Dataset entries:
▼
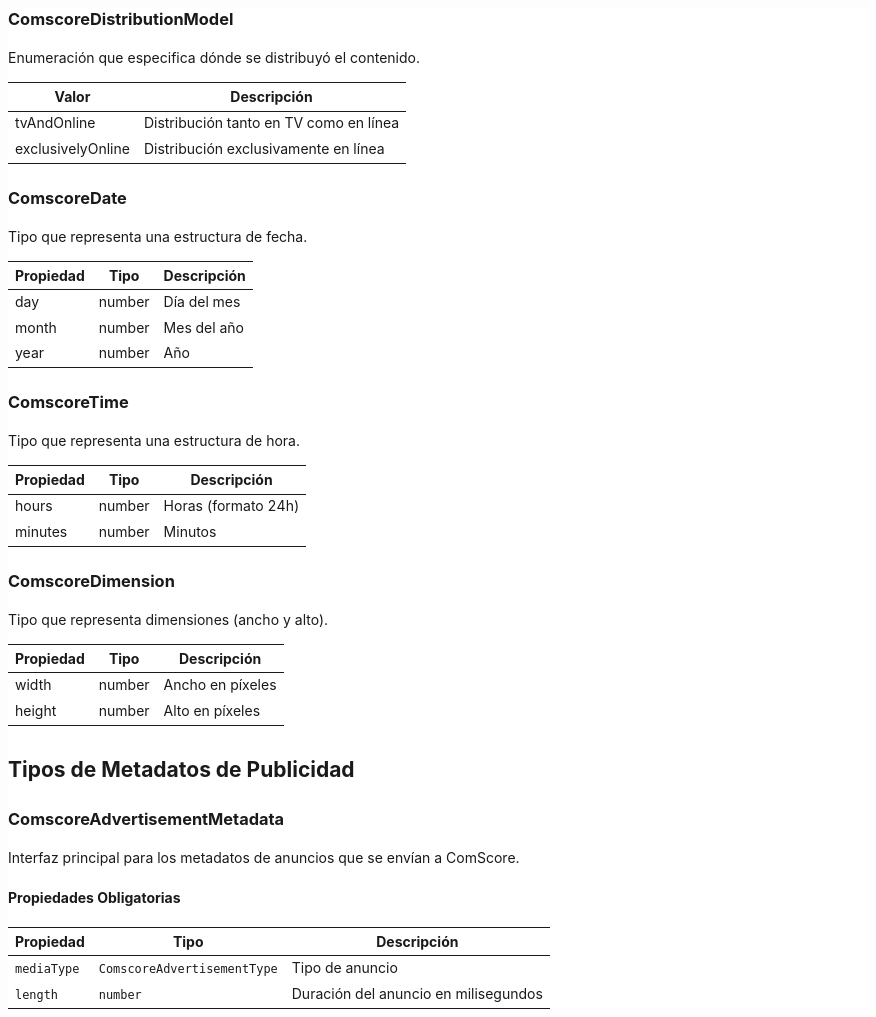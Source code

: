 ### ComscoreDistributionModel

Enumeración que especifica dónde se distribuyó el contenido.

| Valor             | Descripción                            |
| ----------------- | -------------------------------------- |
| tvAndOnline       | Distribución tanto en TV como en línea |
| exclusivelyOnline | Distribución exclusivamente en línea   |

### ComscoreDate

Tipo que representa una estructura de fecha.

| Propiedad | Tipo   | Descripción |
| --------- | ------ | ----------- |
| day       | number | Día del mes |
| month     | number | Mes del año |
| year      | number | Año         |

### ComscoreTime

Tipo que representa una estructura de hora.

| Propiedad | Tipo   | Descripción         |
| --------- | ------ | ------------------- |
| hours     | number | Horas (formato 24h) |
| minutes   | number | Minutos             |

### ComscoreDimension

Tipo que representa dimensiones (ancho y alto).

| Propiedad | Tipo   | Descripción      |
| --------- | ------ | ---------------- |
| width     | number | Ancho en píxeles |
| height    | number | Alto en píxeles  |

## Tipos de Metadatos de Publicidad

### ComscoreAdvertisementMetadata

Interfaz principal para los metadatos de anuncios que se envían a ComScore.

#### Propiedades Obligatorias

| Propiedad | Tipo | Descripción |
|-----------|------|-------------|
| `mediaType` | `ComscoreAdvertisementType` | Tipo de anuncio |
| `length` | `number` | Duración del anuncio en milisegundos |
▲
* _Exercise aim_: What is needed is each line of the entries that contains the word "number".

* _Worked solution_:
| day       | number | Día del mes |
| month     | number | Mes del año |
| year      | number | Año         |
| hours     | number | Horas (formato 24h) |
| minutes   | number | Minutos             |
| width     | number | Ancho en píxeles |
| height    | number | Alto en píxeles  |
| `length` | `number` | Duración del anuncio en milisegundos |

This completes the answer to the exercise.